Concerns abound over asphalt plant

Ballston planners may require additional environmental review

— Residents continue to be wary of a plan to build a new asphalt plant at the Curtis Industrial Park in the Town of Ballston.

Nearly 100 residents attended a Planning Board meeting on Wednesday, Dec 14, where experts and officials from Callanan Industries Inc., a sister company of Dolomite Products Co., presented their plans for a third time. At the meeting, experts hired by the company addressed potential environmental and traffic impacts, health risks, safety issues and noise concerns.

The meeting lasted more than three hours.

“I think the primary concern is the impact of traffic on this project and we have been asked to provide additional information,” said Stephanie Ferradino, a lawyer for Callanan Industries, Inc.

Planning Board Chairman Richard Doyle, said considering the amount of concerns still voiced by citizens at the meeting, he does not feel the board is ready to vote on the project at its meeting in January.

“I know I don’t have huge environmental concerns, but residents do,” he said.

The asphalt plant would sit on a 10-acre site on Route 67 between two small New York State Department of Environmental Conservation wetland pockets and small isolated wetlands.

The plant would not be within the Ballston Lake Watershed, but is within the Round Lake Watershed.

Dr.

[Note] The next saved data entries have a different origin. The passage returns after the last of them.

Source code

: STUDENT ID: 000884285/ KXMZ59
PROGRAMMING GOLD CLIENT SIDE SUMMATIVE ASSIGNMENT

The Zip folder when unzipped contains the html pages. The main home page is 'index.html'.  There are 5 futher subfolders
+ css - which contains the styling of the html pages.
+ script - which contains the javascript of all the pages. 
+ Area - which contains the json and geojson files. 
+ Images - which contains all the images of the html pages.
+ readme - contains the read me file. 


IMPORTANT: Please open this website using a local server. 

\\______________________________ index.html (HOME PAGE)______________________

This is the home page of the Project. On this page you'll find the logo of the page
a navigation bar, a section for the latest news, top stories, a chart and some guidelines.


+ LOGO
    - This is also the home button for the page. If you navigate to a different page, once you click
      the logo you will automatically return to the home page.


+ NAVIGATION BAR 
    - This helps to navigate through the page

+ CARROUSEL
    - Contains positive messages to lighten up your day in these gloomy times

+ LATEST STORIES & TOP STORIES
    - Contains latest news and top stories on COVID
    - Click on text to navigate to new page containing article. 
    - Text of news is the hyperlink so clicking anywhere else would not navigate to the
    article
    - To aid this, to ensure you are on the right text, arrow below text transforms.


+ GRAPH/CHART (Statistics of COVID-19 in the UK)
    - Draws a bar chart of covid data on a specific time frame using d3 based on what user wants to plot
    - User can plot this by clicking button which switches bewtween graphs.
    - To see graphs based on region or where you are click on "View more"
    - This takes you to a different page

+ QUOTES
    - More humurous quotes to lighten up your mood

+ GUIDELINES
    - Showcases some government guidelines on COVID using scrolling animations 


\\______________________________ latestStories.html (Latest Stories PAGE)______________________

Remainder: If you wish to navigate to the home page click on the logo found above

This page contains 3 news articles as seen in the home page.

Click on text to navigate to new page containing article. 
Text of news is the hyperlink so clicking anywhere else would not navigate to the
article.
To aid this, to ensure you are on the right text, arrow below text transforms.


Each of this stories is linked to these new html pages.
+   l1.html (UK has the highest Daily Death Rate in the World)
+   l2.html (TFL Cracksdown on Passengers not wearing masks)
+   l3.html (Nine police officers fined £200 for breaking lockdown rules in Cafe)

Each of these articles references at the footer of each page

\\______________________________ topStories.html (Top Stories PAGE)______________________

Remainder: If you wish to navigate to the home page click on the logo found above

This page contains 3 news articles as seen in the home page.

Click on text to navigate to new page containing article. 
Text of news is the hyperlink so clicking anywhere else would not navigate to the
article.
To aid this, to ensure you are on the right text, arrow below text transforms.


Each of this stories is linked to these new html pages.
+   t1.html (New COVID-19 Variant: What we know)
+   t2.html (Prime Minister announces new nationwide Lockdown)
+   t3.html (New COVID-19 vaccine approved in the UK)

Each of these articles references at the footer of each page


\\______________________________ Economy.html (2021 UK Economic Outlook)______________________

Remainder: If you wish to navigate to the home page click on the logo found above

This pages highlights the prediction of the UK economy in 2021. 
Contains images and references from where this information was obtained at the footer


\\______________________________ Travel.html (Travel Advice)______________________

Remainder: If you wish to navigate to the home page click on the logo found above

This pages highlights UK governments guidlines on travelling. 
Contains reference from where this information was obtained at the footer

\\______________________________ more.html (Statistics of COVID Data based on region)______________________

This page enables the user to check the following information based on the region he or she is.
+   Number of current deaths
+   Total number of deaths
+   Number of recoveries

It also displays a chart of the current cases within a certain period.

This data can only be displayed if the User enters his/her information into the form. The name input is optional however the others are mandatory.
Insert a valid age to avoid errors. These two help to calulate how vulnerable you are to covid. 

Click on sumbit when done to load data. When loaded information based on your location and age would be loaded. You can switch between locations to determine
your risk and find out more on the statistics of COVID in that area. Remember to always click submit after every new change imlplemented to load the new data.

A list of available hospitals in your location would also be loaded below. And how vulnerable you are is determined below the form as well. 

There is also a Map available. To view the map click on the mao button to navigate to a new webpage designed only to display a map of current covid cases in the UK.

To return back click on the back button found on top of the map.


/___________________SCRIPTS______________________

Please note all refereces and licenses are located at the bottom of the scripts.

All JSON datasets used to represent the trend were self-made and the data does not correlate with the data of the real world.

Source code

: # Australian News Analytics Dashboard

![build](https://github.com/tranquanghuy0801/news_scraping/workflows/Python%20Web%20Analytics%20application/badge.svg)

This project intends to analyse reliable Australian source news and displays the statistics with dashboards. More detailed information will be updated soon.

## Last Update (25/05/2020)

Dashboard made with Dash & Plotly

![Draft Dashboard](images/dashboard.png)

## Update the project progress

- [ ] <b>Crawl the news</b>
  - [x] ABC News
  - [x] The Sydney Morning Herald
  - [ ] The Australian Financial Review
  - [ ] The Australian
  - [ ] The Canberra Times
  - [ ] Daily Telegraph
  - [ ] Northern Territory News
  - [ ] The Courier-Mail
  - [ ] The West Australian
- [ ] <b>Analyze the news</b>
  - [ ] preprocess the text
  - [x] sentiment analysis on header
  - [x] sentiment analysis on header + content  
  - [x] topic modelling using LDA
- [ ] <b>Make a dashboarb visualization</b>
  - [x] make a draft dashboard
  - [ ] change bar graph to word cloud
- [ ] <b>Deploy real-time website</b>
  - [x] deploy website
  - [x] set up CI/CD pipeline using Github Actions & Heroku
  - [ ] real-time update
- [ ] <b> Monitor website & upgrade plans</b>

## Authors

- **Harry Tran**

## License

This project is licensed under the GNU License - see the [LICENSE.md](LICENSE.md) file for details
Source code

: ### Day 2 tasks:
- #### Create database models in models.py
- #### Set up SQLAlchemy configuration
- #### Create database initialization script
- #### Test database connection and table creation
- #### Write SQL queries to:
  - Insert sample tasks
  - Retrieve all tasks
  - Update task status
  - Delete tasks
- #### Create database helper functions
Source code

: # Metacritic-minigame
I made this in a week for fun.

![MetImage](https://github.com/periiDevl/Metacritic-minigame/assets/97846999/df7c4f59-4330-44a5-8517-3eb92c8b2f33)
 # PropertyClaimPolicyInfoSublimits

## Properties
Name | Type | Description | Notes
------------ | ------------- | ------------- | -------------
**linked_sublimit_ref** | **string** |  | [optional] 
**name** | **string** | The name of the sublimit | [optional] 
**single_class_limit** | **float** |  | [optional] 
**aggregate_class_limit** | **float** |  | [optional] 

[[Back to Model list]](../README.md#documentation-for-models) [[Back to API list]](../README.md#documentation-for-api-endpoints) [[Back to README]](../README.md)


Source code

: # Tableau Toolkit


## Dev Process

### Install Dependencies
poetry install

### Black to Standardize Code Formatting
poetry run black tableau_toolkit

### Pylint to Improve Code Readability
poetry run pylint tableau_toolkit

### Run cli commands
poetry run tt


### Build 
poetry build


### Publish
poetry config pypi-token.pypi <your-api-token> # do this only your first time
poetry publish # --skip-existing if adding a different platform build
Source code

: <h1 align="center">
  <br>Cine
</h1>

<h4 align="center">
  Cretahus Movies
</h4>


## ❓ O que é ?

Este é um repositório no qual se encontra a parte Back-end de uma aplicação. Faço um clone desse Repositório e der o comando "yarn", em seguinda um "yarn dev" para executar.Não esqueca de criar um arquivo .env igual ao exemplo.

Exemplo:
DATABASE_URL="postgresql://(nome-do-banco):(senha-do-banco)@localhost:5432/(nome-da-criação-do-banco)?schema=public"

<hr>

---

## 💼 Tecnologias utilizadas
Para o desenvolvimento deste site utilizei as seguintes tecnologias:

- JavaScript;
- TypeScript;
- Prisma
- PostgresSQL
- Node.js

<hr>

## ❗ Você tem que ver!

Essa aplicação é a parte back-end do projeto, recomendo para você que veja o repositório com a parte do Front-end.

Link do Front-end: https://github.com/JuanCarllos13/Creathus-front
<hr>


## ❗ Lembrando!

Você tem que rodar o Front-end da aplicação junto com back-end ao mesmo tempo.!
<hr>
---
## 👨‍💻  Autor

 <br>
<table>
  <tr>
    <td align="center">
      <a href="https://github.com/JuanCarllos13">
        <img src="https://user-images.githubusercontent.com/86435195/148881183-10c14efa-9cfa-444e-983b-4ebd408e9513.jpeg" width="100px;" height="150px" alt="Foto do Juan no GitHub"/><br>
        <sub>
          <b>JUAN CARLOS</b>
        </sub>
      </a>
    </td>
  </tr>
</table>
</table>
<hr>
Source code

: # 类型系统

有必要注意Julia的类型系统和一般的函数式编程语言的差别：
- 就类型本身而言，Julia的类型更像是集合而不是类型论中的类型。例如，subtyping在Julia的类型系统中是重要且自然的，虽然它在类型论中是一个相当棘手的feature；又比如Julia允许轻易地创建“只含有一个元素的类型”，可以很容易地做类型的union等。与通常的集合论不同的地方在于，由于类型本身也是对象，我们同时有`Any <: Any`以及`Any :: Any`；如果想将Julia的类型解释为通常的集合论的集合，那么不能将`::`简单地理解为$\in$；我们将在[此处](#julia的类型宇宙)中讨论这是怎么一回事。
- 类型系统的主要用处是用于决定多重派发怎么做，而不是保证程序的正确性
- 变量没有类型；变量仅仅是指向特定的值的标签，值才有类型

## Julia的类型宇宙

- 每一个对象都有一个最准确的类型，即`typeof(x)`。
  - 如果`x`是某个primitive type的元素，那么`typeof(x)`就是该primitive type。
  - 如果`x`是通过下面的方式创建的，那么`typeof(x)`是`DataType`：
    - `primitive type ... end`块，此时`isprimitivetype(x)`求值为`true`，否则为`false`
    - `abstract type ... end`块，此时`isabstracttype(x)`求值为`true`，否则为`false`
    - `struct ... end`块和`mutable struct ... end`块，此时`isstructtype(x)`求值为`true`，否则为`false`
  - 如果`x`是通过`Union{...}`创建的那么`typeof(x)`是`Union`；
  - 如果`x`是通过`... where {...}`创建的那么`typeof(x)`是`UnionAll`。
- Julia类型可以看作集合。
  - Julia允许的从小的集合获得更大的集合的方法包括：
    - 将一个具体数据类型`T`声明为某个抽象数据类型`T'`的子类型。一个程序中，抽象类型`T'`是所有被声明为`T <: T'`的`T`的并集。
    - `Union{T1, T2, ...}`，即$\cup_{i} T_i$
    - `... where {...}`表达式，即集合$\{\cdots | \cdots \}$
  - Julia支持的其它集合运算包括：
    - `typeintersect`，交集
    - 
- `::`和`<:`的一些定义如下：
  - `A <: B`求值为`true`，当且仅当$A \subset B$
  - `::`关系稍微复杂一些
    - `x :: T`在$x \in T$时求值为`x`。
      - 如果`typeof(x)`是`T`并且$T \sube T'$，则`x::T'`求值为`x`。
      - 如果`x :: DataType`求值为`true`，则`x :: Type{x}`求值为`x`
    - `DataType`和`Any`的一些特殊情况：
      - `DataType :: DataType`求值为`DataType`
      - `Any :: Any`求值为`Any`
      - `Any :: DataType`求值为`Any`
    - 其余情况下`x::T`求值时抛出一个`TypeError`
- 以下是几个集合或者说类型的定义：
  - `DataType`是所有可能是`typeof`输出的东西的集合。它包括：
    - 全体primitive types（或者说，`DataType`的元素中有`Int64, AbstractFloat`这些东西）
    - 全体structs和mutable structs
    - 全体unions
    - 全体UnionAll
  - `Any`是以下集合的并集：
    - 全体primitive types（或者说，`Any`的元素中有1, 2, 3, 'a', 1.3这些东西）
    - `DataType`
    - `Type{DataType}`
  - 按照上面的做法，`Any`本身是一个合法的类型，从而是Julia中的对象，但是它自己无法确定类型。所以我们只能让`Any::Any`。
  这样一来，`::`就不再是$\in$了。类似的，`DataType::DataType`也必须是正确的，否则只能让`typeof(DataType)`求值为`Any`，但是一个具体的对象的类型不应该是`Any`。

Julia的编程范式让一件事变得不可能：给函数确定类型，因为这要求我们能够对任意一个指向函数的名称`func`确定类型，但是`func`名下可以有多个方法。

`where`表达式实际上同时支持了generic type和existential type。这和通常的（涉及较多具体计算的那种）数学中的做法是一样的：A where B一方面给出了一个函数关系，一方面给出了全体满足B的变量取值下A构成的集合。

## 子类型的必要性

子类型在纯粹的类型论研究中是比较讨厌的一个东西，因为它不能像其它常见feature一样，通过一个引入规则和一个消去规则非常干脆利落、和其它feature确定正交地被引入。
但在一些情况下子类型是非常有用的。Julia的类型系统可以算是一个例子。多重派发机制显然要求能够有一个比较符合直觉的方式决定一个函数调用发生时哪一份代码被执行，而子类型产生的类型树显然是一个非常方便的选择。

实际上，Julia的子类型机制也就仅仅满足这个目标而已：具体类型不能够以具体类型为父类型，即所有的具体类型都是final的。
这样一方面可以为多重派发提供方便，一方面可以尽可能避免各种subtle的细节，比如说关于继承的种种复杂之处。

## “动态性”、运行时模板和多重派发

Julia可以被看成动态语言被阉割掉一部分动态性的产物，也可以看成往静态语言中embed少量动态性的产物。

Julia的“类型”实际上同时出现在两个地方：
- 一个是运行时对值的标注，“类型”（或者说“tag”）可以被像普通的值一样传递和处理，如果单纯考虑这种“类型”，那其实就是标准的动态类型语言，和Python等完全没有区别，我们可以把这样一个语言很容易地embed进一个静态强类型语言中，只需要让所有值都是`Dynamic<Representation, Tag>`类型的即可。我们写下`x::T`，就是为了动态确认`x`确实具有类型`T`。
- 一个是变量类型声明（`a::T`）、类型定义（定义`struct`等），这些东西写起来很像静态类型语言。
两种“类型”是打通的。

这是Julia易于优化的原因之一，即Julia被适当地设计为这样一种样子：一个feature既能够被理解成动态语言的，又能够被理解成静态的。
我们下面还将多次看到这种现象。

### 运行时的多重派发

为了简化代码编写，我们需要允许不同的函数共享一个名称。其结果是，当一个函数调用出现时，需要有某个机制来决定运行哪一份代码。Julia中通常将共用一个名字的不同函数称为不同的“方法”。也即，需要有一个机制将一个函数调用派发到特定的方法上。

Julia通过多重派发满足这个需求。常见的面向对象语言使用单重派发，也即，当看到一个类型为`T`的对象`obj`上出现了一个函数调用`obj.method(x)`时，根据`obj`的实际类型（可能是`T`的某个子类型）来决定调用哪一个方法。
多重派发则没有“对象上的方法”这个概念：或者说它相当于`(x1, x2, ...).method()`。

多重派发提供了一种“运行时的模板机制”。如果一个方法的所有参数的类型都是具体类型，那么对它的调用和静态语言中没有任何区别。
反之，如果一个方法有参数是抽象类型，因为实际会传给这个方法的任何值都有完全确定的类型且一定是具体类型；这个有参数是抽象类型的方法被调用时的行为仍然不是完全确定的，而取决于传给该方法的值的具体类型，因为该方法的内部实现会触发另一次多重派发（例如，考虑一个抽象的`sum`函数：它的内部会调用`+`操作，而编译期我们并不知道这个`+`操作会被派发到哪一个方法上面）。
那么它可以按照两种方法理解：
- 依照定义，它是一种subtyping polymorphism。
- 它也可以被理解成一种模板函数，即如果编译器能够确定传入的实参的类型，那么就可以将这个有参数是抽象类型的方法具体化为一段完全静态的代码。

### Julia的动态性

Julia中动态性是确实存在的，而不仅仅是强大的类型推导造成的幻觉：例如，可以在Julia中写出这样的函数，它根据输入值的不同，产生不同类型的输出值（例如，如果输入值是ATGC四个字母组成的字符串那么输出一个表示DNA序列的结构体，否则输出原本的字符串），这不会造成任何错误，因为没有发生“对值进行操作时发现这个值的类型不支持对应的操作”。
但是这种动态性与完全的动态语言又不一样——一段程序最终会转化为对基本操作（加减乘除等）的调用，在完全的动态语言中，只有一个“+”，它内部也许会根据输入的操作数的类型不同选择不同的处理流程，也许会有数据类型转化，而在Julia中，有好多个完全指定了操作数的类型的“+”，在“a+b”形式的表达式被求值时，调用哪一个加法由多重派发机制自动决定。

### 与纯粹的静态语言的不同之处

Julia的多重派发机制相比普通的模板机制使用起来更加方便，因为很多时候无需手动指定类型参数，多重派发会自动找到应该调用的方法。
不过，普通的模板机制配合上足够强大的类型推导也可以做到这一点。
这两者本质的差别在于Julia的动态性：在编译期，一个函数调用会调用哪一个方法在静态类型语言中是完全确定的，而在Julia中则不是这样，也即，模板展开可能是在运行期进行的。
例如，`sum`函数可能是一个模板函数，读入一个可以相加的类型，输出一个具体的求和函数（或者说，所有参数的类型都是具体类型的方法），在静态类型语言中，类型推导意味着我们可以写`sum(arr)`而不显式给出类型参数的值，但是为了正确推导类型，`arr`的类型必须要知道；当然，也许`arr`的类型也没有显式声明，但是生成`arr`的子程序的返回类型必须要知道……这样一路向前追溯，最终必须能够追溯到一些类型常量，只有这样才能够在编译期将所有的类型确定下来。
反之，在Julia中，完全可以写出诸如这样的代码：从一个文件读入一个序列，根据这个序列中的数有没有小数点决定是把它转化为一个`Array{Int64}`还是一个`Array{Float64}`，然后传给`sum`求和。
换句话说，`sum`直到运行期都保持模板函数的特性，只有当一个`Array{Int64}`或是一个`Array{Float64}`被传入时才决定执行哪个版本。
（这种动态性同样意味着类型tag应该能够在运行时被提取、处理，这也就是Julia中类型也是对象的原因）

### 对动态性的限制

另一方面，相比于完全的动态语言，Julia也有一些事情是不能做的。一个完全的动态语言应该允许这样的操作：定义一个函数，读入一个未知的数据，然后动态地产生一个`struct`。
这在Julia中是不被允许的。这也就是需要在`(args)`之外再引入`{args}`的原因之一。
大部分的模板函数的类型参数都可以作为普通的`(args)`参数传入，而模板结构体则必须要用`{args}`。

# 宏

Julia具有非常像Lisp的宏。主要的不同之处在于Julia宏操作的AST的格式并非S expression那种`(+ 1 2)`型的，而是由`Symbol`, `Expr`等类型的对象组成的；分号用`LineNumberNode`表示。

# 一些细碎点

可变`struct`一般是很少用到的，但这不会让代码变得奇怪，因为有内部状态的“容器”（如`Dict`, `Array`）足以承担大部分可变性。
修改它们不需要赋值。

Richard Hirst, a consultant from H2H Associates with expertise in geological and environmental services, said he has found no adverse effects to the lake’s ecosystem mostly due to the topography of the site in relation to the lake. Also, liquid asphalt, which is used to mix the batches with aggregates like sand and stone, hardens at ambient temperatures so there is little risk of it soiling any groundwater.

“The proposed action has the potential to have an adverse impact to air and groundwater quality. However, assuming the facility will be constructed and operated with all applicable federal and state environmental regulations, then a ‘significant’ adverse impact would not be anticipated,” he said.